### Description of the task
In the entries that follow, the line with "ACE (short for" opens the range and the line with "You can add, delete, copy" closes it; repeat that range exactly, both lines included.

··· Raw data ···

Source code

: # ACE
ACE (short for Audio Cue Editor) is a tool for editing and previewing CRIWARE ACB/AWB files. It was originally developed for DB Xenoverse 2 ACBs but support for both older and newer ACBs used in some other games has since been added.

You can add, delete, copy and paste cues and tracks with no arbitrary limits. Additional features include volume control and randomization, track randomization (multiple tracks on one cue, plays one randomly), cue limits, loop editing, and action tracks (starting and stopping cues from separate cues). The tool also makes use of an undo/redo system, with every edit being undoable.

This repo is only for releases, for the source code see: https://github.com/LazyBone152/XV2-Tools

···

### Response for this exercise
ACE (short for Audio Cue Editor) is a tool for editing and previewing CRIWARE ACB/AWB files. It was originally developed for DB Xenoverse 2 ACBs but support for both older and newer ACBs used in some other games has since been added.

You can add, delete, copy and paste cues and tracks with no arbitrary limits. Additional features include volume control and randomization, track randomization (multiple tracks on one cue, plays one randomly), cue limits, loop editing, and action tracks (starting and stopping cues from separate cues). The tool also makes use of an undo/redo system, with every edit being undoable.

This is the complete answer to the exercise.